## Provided records:
Content starts

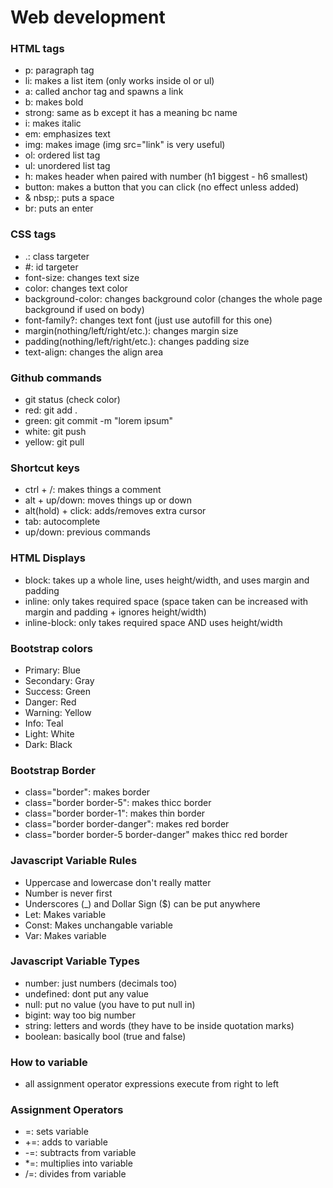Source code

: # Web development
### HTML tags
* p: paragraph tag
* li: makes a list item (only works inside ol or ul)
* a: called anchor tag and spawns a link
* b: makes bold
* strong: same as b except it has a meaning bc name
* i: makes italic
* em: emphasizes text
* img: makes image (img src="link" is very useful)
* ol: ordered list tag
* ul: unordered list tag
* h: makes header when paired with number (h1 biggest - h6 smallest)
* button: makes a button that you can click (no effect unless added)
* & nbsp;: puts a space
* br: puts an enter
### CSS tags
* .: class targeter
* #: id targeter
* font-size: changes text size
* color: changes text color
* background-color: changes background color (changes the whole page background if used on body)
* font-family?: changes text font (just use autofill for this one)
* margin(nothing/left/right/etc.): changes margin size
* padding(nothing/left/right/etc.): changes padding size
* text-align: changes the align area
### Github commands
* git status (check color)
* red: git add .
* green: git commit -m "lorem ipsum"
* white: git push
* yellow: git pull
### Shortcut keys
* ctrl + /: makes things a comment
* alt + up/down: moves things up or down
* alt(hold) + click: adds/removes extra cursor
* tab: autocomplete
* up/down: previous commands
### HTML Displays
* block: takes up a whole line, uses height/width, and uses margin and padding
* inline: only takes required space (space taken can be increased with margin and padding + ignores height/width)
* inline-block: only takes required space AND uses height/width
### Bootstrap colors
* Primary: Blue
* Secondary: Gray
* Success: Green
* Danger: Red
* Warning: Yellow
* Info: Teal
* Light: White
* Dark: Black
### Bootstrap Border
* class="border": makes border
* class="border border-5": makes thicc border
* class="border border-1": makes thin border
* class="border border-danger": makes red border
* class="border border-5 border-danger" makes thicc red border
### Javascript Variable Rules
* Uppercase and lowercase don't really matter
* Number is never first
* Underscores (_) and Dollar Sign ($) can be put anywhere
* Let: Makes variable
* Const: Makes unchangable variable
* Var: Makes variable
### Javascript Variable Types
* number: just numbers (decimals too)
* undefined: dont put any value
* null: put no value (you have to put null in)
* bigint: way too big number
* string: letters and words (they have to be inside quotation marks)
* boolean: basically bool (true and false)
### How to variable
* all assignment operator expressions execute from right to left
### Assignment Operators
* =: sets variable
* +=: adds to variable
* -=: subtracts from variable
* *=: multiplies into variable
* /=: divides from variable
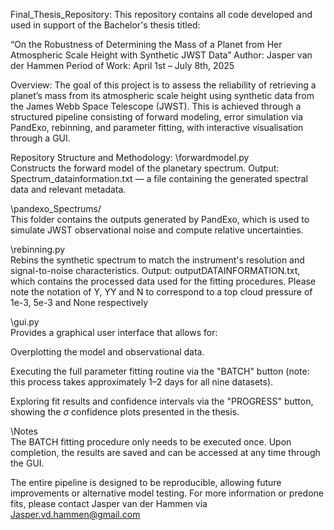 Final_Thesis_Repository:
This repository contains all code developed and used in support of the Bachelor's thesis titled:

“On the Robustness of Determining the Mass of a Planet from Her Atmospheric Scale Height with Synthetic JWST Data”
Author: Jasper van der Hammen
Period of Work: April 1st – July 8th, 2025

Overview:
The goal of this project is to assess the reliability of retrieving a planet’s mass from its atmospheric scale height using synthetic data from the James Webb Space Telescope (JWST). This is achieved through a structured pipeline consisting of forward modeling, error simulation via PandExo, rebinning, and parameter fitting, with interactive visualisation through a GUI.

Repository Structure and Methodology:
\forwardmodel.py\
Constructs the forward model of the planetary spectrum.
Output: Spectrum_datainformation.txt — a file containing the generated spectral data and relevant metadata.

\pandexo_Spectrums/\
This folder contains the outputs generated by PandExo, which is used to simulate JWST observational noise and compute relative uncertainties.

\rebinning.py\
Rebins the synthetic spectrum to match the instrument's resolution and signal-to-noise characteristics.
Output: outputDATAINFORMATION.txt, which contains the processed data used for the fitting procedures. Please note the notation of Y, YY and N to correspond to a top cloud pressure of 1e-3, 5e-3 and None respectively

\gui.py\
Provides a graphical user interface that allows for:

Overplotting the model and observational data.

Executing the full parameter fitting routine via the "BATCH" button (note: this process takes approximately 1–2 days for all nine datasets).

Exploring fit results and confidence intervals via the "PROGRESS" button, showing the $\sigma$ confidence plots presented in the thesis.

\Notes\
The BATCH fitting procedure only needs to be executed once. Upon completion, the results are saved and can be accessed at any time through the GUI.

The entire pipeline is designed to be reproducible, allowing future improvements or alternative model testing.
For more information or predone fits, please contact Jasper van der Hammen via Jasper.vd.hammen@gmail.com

Content ends

## Directions for this task:
Restate every line of the listing exactly. Pictures are not part of the copy.

## Answer section:
Source code

: # Web development
### HTML tags
* p: paragraph tag
* li: makes a list item (only works inside ol or ul)
* a: called anchor tag and spawns a link
* b: makes bold
* strong: same as b except it has a meaning bc name
* i: makes italic
* em: emphasizes text
* img: makes image (img src="link" is very useful)
* ol: ordered list tag
* ul: unordered list tag
* h: makes header when paired with number (h1 biggest - h6 smallest)
* button: makes a button that you can click (no effect unless added)
* & nbsp;: puts a space
* br: puts an enter
### CSS tags
* .: class targeter
* #: id targeter
* font-size: changes text size
* color: changes text color
* background-color: changes background color (changes the whole page background if used on body)
* font-family?: changes text font (just use autofill for this one)
* margin(nothing/left/right/etc.): changes margin size
* padding(nothing/left/right/etc.): changes padding size
* text-align: changes the align area
### Github commands
* git status (check color)
* red: git add .
* green: git commit -m "lorem ipsum"
* white: git push
* yellow: git pull
### Shortcut keys
* ctrl + /: makes things a comment
* alt + up/down: moves things up or down
* alt(hold) + click: adds/removes extra cursor
* tab: autocomplete
* up/down: previous commands
### HTML Displays
* block: takes up a whole line, uses height/width, and uses margin and padding
* inline: only takes required space (space taken can be increased with margin and padding + ignores height/width)
* inline-block: only takes required space AND uses height/width
### Bootstrap colors
* Primary: Blue
* Secondary: Gray
* Success: Green
* Danger: Red
* Warning: Yellow
* Info: Teal
* Light: White
* Dark: Black
### Bootstrap Border
* class="border": makes border
* class="border border-5": makes thicc border
* class="border border-1": makes thin border
* class="border border-danger": makes red border
* class="border border-5 border-danger" makes thicc red border
### Javascript Variable Rules
* Uppercase and lowercase don't really matter
* Number is never first
* Underscores (_) and Dollar Sign ($) can be put anywhere
* Let: Makes variable
* Const: Makes unchangable variable
* Var: Makes variable
### Javascript Variable Types
* number: just numbers (decimals too)
* undefined: dont put any value
* null: put no value (you have to put null in)
* bigint: way too big number
* string: letters and words (they have to be inside quotation marks)
* boolean: basically bool (true and false)
### How to variable
* all assignment operator expressions execute from right to left
### Assignment Operators
* =: sets variable
* +=: adds to variable
* -=: subtracts from variable
* *=: multiplies into variable
* /=: divides from variable
 Final_Thesis_Repository:
This repository contains all code developed and used in support of the Bachelor's thesis titled:

“On the Robustness of Determining the Mass of a Planet from Her Atmospheric Scale Height with Synthetic JWST Data”
Author: Jasper van der Hammen
Period of Work: April 1st – July 8th, 2025

Overview:
The goal of this project is to assess the reliability of retrieving a planet’s mass from its atmospheric scale height using synthetic data from the James Webb Space Telescope (JWST). This is achieved through a structured pipeline consisting of forward modeling, error simulation via PandExo, rebinning, and parameter fitting, with interactive visualisation through a GUI.

Repository Structure and Methodology:
\forwardmodel.py\
Constructs the forward model of the planetary spectrum.
Output: Spectrum_datainformation.txt — a file containing the generated spectral data and relevant metadata.

\pandexo_Spectrums/\
This folder contains the outputs generated by PandExo, which is used to simulate JWST observational noise and compute relative uncertainties.

\rebinning.py\
Rebins the synthetic spectrum to match the instrument's resolution and signal-to-noise characteristics.
Output: outputDATAINFORMATION.txt, which contains the processed data used for the fitting procedures. Please note the notation of Y, YY and N to correspond to a top cloud pressure of 1e-3, 5e-3 and None respectively

\gui.py\
Provides a graphical user interface that allows for:

Overplotting the model and observational data.

Executing the full parameter fitting routine via the "BATCH" button (note: this process takes approximately 1–2 days for all nine datasets).

Exploring fit results and confidence intervals via the "PROGRESS" button, showing the $\sigma$ confidence plots presented in the thesis.

\Notes\
The BATCH fitting procedure only needs to be executed once. Upon completion, the results are saved and can be accessed at any time through the GUI.

The entire pipeline is designed to be reproducible, allowing future improvements or alternative model testing.
For more information or predone fits, please contact Jasper van der Hammen via Jasper.vd.hammen@gmail.com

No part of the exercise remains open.